**EXERCISE DESCRIPTION**:
Bring together copies of the lines in the data below that contain the word "than".

=== LISTED ENTRIES ===

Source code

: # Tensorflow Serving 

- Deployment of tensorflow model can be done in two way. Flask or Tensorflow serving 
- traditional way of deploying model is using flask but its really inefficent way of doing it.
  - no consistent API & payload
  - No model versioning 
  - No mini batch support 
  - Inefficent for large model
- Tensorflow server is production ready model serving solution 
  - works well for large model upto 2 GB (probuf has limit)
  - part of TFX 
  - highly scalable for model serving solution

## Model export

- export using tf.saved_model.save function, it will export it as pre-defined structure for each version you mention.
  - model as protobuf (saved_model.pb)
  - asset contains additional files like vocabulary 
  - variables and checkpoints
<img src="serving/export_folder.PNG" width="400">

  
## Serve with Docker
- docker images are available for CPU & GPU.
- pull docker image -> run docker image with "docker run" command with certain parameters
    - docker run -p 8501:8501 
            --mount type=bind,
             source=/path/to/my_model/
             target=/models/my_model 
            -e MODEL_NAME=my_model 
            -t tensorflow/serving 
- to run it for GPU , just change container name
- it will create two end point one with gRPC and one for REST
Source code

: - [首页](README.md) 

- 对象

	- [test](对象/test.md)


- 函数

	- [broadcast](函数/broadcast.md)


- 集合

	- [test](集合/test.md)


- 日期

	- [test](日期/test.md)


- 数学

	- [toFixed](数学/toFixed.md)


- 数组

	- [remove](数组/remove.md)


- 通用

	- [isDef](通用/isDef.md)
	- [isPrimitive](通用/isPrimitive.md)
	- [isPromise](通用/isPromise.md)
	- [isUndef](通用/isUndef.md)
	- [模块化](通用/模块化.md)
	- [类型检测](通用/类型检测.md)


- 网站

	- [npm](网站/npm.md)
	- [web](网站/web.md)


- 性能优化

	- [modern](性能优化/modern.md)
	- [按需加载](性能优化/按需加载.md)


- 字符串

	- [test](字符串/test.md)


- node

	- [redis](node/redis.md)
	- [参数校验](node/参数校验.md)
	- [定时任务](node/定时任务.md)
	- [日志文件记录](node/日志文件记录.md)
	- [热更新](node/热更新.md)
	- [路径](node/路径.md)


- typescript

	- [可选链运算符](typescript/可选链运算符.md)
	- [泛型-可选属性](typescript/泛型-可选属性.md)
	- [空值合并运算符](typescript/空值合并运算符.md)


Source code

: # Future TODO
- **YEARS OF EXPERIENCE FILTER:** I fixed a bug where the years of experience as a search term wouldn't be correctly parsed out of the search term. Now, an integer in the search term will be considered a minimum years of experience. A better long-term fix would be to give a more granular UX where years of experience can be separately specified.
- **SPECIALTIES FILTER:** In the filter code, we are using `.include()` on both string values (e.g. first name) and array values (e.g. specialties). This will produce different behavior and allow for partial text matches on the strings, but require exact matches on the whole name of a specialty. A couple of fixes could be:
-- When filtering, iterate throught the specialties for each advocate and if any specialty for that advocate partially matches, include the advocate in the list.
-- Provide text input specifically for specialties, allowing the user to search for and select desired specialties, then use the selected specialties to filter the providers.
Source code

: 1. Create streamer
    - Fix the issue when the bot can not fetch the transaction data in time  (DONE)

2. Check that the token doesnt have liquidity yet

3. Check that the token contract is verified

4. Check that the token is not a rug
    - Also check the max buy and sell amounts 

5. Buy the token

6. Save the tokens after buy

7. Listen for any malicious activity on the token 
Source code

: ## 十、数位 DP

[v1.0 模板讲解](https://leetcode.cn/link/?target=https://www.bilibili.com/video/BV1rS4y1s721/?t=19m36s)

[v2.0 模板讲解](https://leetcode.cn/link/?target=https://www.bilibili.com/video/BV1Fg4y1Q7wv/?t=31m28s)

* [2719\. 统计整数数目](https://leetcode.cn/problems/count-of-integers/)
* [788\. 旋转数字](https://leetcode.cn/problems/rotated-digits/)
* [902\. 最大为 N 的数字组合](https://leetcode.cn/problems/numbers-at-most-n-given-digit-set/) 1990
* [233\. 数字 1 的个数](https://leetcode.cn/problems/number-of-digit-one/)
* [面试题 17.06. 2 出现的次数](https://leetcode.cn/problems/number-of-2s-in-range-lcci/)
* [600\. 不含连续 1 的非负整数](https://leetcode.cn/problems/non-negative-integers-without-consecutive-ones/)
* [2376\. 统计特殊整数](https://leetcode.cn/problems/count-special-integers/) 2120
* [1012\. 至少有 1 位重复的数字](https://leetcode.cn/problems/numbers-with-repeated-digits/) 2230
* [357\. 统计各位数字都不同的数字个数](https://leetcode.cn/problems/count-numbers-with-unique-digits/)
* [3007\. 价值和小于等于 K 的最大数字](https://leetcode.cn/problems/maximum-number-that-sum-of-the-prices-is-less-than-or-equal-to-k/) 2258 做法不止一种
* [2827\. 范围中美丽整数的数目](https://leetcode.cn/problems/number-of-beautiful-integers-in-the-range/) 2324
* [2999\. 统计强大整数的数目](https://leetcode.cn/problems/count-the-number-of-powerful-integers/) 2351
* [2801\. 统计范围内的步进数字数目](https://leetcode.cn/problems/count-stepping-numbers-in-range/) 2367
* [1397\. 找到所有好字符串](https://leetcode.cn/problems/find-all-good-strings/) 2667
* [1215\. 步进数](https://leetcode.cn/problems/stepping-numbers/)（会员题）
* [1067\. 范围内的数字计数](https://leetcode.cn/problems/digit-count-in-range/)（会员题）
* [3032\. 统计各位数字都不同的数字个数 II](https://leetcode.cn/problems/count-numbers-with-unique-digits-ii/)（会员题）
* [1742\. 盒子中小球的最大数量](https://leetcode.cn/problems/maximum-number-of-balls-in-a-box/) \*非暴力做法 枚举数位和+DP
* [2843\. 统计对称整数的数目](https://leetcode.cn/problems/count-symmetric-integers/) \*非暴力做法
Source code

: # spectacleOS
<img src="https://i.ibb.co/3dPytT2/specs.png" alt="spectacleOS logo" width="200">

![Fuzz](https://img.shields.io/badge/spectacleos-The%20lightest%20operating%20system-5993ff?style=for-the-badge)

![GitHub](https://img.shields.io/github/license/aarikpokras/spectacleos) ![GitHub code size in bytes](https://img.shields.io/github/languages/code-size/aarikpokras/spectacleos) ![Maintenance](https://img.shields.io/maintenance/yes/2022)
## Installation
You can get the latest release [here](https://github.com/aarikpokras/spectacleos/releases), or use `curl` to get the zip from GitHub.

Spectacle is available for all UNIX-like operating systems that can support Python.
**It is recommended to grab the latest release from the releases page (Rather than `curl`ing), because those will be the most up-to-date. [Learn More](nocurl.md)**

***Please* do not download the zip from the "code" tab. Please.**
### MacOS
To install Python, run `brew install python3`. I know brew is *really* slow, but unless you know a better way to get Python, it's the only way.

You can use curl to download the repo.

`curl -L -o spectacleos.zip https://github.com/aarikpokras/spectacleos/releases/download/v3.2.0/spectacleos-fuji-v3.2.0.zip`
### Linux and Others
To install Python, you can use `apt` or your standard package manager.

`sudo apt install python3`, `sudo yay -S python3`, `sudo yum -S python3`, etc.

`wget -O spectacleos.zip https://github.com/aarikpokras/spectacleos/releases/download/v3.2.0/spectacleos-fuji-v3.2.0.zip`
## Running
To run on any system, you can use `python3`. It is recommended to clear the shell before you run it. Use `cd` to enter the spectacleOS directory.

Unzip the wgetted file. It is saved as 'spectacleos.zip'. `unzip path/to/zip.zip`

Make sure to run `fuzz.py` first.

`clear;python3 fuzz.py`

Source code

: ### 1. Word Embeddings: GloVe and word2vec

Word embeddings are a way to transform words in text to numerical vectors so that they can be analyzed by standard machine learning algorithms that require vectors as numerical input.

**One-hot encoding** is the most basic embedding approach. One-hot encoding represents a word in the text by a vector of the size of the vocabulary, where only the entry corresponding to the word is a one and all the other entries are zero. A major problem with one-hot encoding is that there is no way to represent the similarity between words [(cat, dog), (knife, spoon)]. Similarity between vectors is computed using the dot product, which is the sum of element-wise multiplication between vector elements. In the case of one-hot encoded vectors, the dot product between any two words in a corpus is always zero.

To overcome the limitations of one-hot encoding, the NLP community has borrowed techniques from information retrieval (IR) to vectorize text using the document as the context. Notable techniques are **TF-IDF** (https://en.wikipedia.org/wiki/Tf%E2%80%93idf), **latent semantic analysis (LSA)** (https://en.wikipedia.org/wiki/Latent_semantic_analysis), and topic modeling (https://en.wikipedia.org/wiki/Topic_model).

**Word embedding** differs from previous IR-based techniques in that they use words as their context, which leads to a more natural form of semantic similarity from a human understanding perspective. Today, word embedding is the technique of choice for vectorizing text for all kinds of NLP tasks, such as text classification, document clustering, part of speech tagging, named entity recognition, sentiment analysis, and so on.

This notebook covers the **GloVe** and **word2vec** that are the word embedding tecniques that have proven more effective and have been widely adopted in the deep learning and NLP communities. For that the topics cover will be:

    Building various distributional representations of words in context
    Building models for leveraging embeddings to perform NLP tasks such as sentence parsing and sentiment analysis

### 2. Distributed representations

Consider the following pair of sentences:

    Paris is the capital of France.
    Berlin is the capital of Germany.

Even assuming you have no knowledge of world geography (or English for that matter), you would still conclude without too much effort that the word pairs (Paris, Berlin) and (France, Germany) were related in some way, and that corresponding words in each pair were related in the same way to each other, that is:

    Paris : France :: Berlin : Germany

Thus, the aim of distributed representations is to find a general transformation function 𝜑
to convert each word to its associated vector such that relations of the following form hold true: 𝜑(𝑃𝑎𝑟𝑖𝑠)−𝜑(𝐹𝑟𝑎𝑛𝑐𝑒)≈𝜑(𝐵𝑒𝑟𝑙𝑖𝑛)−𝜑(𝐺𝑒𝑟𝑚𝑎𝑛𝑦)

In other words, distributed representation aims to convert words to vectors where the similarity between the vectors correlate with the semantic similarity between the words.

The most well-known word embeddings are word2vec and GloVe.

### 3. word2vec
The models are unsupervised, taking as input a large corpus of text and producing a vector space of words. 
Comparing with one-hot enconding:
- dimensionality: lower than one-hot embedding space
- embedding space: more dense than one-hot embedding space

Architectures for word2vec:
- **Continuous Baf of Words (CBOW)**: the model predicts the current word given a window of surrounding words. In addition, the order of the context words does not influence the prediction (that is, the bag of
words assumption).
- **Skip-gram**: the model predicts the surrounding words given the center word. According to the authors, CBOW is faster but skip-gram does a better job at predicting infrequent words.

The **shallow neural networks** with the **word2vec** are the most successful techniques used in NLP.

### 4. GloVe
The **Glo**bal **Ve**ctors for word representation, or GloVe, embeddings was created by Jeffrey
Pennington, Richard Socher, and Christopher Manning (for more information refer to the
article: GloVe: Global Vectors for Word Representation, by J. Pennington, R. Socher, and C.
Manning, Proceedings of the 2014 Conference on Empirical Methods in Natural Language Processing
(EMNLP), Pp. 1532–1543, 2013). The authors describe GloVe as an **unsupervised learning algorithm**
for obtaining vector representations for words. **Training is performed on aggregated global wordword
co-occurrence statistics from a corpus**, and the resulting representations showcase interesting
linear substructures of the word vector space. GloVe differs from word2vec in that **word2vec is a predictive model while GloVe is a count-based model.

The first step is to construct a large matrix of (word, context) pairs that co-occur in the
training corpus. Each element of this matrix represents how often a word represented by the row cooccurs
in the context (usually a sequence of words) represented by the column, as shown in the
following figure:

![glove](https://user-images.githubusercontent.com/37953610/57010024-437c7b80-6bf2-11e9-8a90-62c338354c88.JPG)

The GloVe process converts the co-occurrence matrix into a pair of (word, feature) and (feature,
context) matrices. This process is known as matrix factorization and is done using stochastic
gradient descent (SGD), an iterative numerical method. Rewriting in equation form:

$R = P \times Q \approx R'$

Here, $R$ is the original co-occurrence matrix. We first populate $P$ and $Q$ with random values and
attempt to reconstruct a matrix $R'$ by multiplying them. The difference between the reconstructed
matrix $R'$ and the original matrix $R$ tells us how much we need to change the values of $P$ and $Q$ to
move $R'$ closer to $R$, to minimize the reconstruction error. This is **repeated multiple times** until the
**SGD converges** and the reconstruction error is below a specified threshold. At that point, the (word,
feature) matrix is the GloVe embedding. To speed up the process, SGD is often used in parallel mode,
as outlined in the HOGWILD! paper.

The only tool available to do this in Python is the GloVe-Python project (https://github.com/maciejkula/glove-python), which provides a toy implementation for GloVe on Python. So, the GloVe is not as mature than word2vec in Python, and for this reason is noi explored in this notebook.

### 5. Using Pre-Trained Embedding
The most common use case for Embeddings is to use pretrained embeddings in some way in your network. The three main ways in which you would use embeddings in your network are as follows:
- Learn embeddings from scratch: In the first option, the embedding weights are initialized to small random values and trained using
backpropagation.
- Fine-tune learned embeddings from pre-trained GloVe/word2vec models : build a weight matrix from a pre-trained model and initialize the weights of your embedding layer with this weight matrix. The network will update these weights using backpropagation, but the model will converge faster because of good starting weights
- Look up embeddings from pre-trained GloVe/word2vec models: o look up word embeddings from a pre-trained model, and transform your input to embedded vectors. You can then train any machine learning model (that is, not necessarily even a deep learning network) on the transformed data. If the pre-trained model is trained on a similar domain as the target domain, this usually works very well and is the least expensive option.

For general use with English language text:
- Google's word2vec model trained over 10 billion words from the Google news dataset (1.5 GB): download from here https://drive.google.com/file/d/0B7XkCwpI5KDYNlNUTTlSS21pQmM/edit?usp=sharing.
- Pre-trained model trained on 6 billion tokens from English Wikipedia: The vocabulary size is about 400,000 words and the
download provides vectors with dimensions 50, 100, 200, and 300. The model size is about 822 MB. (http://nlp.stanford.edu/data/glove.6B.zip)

===

**TASK RESPONSE**:
* [3007\. 价值和小于等于 K 的最大数字](https://leetcode.cn/problems/maximum-number-that-sum-of-the-prices-is-less-than-or-equal-to-k/) 2258 做法不止一种
**It is recommended to grab the latest release from the releases page (Rather than `curl`ing), because those will be the most up-to-date. [Learn More](nocurl.md)**
- dimensionality: lower than one-hot embedding space
- embedding space: more dense than one-hot embedding space
The only tool available to do this in Python is the GloVe-Python project (https://github.com/maciejkula/glove-python), which provides a toy implementation for GloVe on Python. So, the GloVe is not as mature than word2vec in Python, and for this reason is noi explored in this notebook.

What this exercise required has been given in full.